Its earnings a share came in at 13cents from 34cents in 2016.
The group reported a profit of R186million during the year, a huge decline from the R491m reported last year. The group is still trying to find its footing again after one of its subsidiaries, Ellerine Furnishers, went in to business rescue last year.
African Phoenix was known as African Bank Investments before but it was changed in February.

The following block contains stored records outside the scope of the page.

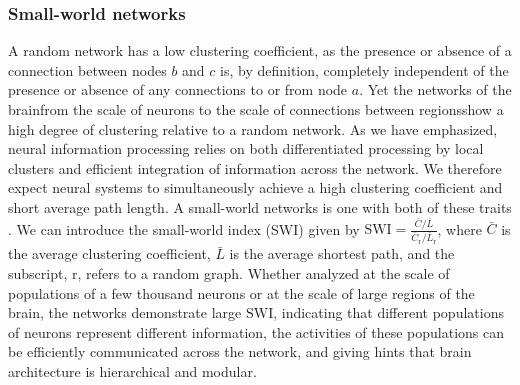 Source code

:\documentclass[twocolumn]{article}
\begin{document}
\subsubsection{Small-world networks}
A random network has a low clustering coefficient, as the presence or absence of a connection between nodes $b$ and $c$ is, by definition, completely independent of the presence or absence of any connections to or from node $a$. Yet the networks of the brain\textemdash from the scale of neurons to the scale of connections between regions\textemdash show a high degree of clustering relative to a random network. As we have emphasized, neural information processing relies on both differentiated processing by local clusters and efficient integration of information across the network. We therefore expect neural systems to simultaneously achieve a high clustering coefficient and short average path length. A small-world networks is one with both of these traits \cite{wast1998}. We can introduce the small-world index (SWI) \cite{hugu2008} given by  $\mathrm{SWI} = \frac{\bar{C}/\bar{L}}{\bar{C}_{\mathrm{r}}/\bar{L}_{\mathrm{r}}}$, where $\bar{C}$ is the average clustering coefficient, $\bar{L}$ is the average shortest path, and the subscript, $\mathrm{r}$, refers to a random graph. Whether analyzed at the scale of populations of a few thousand neurons or at the scale of large regions of the brain, the networks demonstrate large $\mathrm{SWI}$, indicating that different populations of neurons represent different information, the activities of these populations can be efficiently communicated across the network, and  giving hints that brain architecture is hierarchical and modular.
\end{document}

The group owns 100percent of Standard General Insurance Company (Stangen) as its only trading subsidiary.
The group said the trading profits were mainly generated by Stangen, but also included recognition of the fair value of the Residual Debt Services Senior Stub Notes amounting to R48m and recoveries from Ellerine Furnishers of R45m in respect of fully impaired claims against Ellerine Furnishers.
Even though the profits took a knock, the group’s total income was up by 25.5percent to R251m - from R200, while its headline earnings a share from continuing operations improved to 13.7cents a share, turning around a loss of 6.5c compared with last year.
The group did not declare a dividend during the year.
In the year ahead and in the process of pursuing its goal of creating long-term value, the group said it aimed to appoint a management team with demonstrable skills in deploying capital, generating shareholder value and ability to utilise its structuring opportunity.
The group said total shareholder’s equity at the end of September was R1.83billion - up from R1.64bn reported a year earlier, adding that it remained solvent and liquid and had cash reserves of R1.88bn.
Stangen invested in a 15 percent equity stake in Different Life for a cash consideration of R20m. However, the group said a further issuance of shares by Different Life, as anticipated at the time of investing, diluted the company’s effective holding to 13percent.